Problem to solve | The answer should be an exact repeat of the stretch of material below from the line containing "While there should" through the line containing "to ask anyone".

Exercise material |
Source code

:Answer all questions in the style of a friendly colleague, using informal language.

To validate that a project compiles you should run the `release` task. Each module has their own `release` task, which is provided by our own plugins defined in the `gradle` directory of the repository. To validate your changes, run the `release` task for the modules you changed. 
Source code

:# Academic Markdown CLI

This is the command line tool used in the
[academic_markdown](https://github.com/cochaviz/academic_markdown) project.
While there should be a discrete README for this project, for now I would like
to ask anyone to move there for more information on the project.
--
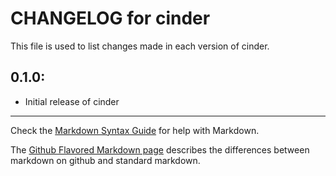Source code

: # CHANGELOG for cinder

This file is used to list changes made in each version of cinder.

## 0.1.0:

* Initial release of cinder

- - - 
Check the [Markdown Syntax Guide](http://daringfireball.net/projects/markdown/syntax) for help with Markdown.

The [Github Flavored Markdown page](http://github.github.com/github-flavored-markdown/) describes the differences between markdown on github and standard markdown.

Result for this task |
While there should be a discrete README for this project, for now I would like
to ask anyone to move there for more information on the project.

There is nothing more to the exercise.